### What this task involves
Print the lines below word for word, beginning with the first and ending with the line that holds "وفي جو الحديث", and skip every picture.

### Data supplied
- Opening Delimiter -
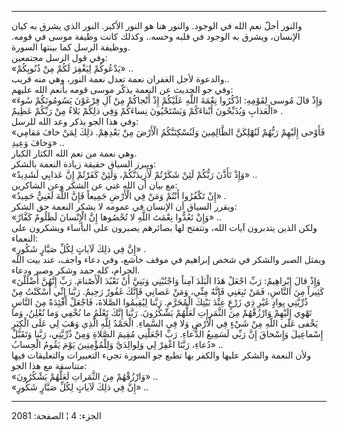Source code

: ------------------------------------------------------------------------

والنور أجلّ نعم الله في الوجود. والنور هنا هو النور الأكبر. النور الذي
يشرق به كيان الإنسان، ويشرق به الوجود في قلبه وحسه.. وكذلك كانت وظيفة
موسى في قومه. ووظيفة الرسل كما بينتها السورة.  
وفي قول الرسل مجتمعين:  
«يَدْعُوكُمْ لِيَغْفِرَ لَكُمْ مِنْ ذُنُوبِكُمْ» ..  
والدعوة لأجل الغفران نعمة تعدل نعمة النور، وهي منه قريب..  
وفي جو الحديث عن النعمة يذكّر موسى قومه بأنعم الله عليهم:  
«وَإِذْ قالَ مُوسى لِقَوْمِهِ: اذْكُرُوا نِعْمَةَ اللَّهِ عَلَيْكُمْ إِذْ أَنْجاكُمْ مِنْ آلِ فِرْعَوْنَ
يَسُومُونَكُمْ سُوءَ الْعَذابِ وَيُذَبِّحُونَ أَبْناءَكُمْ وَيَسْتَحْيُونَ نِساءَكُمْ وَفِي ذلِكُمْ بَلاءٌ مِنْ
رَبِّكُمْ عَظِيمٌ» .  
وفي هذا الجو يذكر وعد الله للرسل:  
«فَأَوْحى إِلَيْهِمْ رَبُّهُمْ لَنُهْلِكَنَّ الظَّالِمِينَ وَلَنُسْكِنَنَّكُمُ الْأَرْضَ مِنْ بَعْدِهِمْ. ذلِكَ لِمَنْ خافَ
مَقامِي وَخافَ وَعِيدِ» ..  
وهي نعمة من نعم الله الكثار الكبار.  
ويبرز السياق حقيقة زيادة النعمة بالشكر:  
«وَإِذْ تَأَذَّنَ رَبُّكُمْ لَئِنْ شَكَرْتُمْ لَأَزِيدَنَّكُمْ، وَلَئِنْ كَفَرْتُمْ إِنَّ عَذابِي لَشَدِيدٌ» ..  
مع بيان أن الله غني عن الشكر وعن الشاكرين:  
«إِنْ تَكْفُرُوا أَنْتُمْ وَمَنْ فِي الْأَرْضِ جَمِيعاً فَإِنَّ اللَّهَ لَغَنِيٌّ حَمِيدٌ» .  
ويقرر السياق أن الإنسان في عمومه لا يشكر النعمة حق الشكر:  
«وَإِنْ تَعُدُّوا نِعْمَتَ اللَّهِ لا تُحْصُوها إِنَّ الْإِنْسانَ لَظَلُومٌ كَفَّارٌ» ..  
ولكن الذين يتدبرون آيات الله، وتتفتح لها بصائرهم يصبرون على البأساء
ويشكرون على النعماء:  
«إِنَّ فِي ذلِكَ لَآياتٍ لِكُلِّ صَبَّارٍ شَكُورٍ» .  
ويمثل الصبر والشكر في شخص إبراهيم في موقف خاشع، وفي دعاء واجف، عند بيت
الله الحرام، كله حمد وشكر وصبر ودعاء.  
«وَإِذْ قالَ إِبْراهِيمُ: رَبِّ اجْعَلْ هَذَا الْبَلَدَ آمِناً وَاجْنُبْنِي وَبَنِيَّ أَنْ نَعْبُدَ الْأَصْنامَ.
رَبِّ إِنَّهُنَّ أَضْلَلْنَ كَثِيراً مِنَ النَّاسِ، فَمَنْ تَبِعَنِي فَإِنَّهُ مِنِّي، وَمَنْ عَصانِي فَإِنَّكَ غَفُورٌ
رَحِيمٌ. رَبَّنا إِنِّي أَسْكَنْتُ مِنْ ذُرِّيَّتِي بِوادٍ غَيْرِ ذِي زَرْعٍ عِنْدَ بَيْتِكَ الْمُحَرَّمِ. رَبَّنا
لِيُقِيمُوا الصَّلاةَ، فَاجْعَلْ أَفْئِدَةً مِنَ النَّاسِ تَهْوِي إِلَيْهِمْ وَارْزُقْهُمْ مِنَ الثَّمَراتِ لَعَلَّهُمْ
يَشْكُرُونَ. رَبَّنا إِنَّكَ تَعْلَمُ ما نُخْفِي وَما نُعْلِنُ، وَما يَخْفى عَلَى اللَّهِ مِنْ شَيْءٍ فِي
الْأَرْضِ وَلا فِي السَّماءِ. الْحَمْدُ لِلَّهِ الَّذِي وَهَبَ لِي عَلَى الْكِبَرِ إِسْماعِيلَ وَإِسْحاقَ إِنَّ
رَبِّي لَسَمِيعُ الدُّعاءِ. رَبِّ اجْعَلْنِي مُقِيمَ الصَّلاةِ وَمِنْ ذُرِّيَّتِي، رَبَّنا وَتَقَبَّلْ دُعاءِ، رَبَّنَا
اغْفِرْ لِي وَلِوالِدَيَّ وَلِلْمُؤْمِنِينَ يَوْمَ يَقُومُ الْحِسابُ» ..  
ولأن النعمة والشكر عليها والكفر بها تطبع جو السورة تجيء التعبيرات
والتعليقات فيها متناسقة مع هذا الجو:  
«وَارْزُقْهُمْ مِنَ الثَّمَراتِ لَعَلَّهُمْ يَشْكُرُونَ» ..  
«إِنَّ فِي ذلِكَ لَآياتٍ لِكُلِّ صَبَّارٍ شَكُورٍ» ..

------------------------------------------------------------------------

الجزء: 4 ¦ الصفحة: 2081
- Closing Delimiter -
### Exercise solution
Source code

: ------------------------------------------------------------------------

والنور أجلّ نعم الله في الوجود. والنور هنا هو النور الأكبر. النور الذي
يشرق به كيان الإنسان، ويشرق به الوجود في قلبه وحسه.. وكذلك كانت وظيفة
موسى في قومه. ووظيفة الرسل كما بينتها السورة.  
وفي قول الرسل مجتمعين:  
«يَدْعُوكُمْ لِيَغْفِرَ لَكُمْ مِنْ ذُنُوبِكُمْ» ..  
والدعوة لأجل الغفران نعمة تعدل نعمة النور، وهي منه قريب..  
وفي جو الحديث عن النعمة يذكّر موسى قومه بأنعم الله عليهم:  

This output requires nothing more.